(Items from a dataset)

════════

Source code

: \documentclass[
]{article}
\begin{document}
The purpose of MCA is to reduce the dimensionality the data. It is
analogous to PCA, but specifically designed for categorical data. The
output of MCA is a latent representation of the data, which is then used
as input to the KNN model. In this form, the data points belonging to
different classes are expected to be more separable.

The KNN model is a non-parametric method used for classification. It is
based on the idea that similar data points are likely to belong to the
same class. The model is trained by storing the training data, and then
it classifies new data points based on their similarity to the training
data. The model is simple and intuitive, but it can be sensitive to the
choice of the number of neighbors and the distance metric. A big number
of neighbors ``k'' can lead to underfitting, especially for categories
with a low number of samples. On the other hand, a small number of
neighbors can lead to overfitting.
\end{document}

════════

Where the line with "output of MCA" ends, your copy should end too; please return exactly the lines from the first line of the data through it.

Source code

: \documentclass[
]{article}
\begin{document}
The purpose of MCA is to reduce the dimensionality the data. It is
analogous to PCA, but specifically designed for categorical data. The
output of MCA is a latent representation of the data, which is then used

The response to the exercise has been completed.